**Exercise**
Scan the entries for "enableHighAccuracy". Every line that holds it is to be copied.
-- Given information follows --
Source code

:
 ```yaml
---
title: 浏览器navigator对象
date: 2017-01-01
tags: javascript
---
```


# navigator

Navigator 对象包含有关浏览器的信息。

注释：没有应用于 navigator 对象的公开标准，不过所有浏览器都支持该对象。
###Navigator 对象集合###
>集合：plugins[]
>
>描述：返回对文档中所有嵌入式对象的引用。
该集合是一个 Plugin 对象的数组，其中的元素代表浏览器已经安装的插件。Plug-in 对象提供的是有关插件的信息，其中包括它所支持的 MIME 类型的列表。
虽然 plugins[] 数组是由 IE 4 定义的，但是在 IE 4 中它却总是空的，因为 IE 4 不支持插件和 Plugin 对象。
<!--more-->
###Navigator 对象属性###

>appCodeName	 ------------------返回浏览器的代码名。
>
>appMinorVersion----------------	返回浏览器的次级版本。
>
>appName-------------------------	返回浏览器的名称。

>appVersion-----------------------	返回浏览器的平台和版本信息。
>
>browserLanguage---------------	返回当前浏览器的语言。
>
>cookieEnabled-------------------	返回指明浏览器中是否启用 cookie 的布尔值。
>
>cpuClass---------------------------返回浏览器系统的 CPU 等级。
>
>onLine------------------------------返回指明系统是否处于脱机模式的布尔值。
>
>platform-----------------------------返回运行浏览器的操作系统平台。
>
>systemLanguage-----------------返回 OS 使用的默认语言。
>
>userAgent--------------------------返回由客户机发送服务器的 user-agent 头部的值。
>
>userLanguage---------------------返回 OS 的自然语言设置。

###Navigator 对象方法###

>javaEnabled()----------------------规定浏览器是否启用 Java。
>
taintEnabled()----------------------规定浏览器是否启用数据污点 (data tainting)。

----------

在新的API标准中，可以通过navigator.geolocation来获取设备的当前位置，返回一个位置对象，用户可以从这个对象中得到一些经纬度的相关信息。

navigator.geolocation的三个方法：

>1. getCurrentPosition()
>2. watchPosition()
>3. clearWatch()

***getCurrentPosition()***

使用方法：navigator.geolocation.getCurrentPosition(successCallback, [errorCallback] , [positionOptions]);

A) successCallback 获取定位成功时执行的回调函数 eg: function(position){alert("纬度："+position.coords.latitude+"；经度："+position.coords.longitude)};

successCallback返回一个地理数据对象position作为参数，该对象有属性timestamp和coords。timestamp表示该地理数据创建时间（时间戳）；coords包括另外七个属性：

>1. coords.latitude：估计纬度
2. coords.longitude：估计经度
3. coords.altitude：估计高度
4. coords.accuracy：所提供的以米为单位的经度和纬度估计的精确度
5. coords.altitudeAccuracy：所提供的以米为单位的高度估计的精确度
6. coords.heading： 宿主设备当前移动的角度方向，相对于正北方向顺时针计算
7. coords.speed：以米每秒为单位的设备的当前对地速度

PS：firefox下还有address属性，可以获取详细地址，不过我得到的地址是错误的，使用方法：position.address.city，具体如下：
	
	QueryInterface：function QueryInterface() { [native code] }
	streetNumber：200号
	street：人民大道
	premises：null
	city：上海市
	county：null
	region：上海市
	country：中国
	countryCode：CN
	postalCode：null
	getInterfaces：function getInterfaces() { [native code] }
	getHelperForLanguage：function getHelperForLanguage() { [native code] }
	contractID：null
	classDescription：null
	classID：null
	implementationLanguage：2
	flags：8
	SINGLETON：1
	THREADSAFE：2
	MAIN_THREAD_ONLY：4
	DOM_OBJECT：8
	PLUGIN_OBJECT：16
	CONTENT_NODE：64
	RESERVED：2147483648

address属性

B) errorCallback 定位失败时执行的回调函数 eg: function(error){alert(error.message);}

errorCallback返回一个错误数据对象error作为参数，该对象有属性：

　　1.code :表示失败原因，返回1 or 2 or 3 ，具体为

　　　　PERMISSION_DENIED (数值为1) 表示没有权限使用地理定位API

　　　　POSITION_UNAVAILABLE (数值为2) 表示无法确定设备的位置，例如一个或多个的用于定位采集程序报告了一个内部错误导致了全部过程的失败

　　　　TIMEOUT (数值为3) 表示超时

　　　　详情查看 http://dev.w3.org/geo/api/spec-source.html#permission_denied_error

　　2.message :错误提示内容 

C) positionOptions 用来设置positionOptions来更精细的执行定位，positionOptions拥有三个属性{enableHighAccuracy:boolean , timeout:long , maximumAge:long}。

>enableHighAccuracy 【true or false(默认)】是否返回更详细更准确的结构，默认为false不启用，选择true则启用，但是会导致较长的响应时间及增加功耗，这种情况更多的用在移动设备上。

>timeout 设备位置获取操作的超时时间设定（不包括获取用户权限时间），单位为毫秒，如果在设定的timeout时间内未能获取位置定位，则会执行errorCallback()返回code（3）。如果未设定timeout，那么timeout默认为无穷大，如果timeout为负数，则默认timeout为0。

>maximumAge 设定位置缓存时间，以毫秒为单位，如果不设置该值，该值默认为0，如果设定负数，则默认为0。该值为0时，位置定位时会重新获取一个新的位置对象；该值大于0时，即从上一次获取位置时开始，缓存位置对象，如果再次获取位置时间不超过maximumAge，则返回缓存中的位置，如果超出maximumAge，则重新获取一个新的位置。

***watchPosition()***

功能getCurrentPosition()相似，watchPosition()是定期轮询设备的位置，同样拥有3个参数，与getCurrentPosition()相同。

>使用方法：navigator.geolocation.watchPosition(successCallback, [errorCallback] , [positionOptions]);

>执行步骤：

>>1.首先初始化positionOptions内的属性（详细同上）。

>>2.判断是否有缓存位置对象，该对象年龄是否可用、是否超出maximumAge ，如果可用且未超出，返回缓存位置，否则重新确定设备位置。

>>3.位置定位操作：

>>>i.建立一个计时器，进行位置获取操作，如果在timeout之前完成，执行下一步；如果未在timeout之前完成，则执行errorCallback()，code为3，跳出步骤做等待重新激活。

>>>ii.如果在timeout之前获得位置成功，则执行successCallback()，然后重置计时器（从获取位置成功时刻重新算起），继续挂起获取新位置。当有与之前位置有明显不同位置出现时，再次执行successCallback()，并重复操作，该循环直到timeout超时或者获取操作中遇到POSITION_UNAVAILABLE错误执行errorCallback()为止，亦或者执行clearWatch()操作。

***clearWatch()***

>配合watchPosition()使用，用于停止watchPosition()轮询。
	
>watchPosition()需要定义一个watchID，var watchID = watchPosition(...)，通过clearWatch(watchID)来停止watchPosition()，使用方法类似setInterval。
-- Given information concluded --
-- Given information follows --
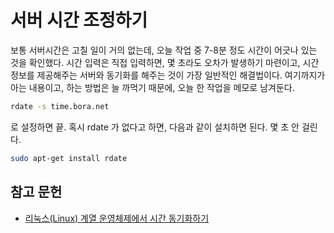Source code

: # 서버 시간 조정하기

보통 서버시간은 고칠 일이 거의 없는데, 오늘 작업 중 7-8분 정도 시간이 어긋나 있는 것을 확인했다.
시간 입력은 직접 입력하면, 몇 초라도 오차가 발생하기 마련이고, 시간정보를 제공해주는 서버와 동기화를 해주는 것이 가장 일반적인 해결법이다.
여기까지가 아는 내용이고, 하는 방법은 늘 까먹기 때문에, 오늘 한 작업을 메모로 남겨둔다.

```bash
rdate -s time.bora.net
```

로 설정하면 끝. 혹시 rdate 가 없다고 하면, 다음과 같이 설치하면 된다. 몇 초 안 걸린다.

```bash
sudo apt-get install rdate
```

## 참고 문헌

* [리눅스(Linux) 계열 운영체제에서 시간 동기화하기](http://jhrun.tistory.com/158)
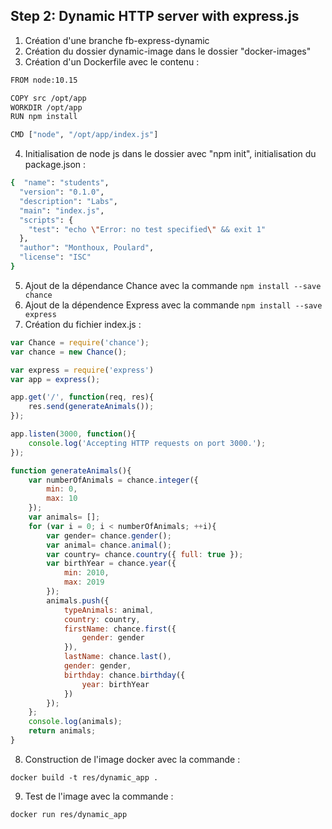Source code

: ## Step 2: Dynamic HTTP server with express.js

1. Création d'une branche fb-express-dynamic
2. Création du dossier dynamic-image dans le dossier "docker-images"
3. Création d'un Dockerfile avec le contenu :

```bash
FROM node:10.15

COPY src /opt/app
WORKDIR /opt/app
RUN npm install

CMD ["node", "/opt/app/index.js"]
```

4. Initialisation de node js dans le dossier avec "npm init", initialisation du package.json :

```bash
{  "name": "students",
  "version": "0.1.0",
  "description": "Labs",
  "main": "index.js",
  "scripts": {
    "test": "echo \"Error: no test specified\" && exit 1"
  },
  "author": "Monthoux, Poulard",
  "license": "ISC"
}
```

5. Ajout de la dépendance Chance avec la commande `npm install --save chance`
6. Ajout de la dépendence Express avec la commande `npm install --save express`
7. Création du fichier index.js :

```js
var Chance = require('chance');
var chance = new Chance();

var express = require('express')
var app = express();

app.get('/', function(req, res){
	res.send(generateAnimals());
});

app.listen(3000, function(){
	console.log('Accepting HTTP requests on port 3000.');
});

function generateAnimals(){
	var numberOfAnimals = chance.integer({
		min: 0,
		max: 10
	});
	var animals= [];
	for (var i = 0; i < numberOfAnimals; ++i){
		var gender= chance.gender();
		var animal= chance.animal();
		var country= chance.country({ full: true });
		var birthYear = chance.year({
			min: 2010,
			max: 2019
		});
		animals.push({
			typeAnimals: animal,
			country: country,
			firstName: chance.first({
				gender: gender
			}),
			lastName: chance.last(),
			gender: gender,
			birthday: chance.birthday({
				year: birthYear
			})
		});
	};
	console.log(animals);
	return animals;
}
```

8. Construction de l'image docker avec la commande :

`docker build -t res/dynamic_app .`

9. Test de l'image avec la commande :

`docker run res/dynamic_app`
-- Given information concluded --
**Your response**
C) positionOptions 用来设置positionOptions来更精细的执行定位，positionOptions拥有三个属性{enableHighAccuracy:boolean , timeout:long , maximumAge:long}。
>enableHighAccuracy 【true or false(默认)】是否返回更详细更准确的结构，默认为false不启用，选择true则启用，但是会导致较长的响应时间及增加功耗，这种情况更多的用在移动设备上。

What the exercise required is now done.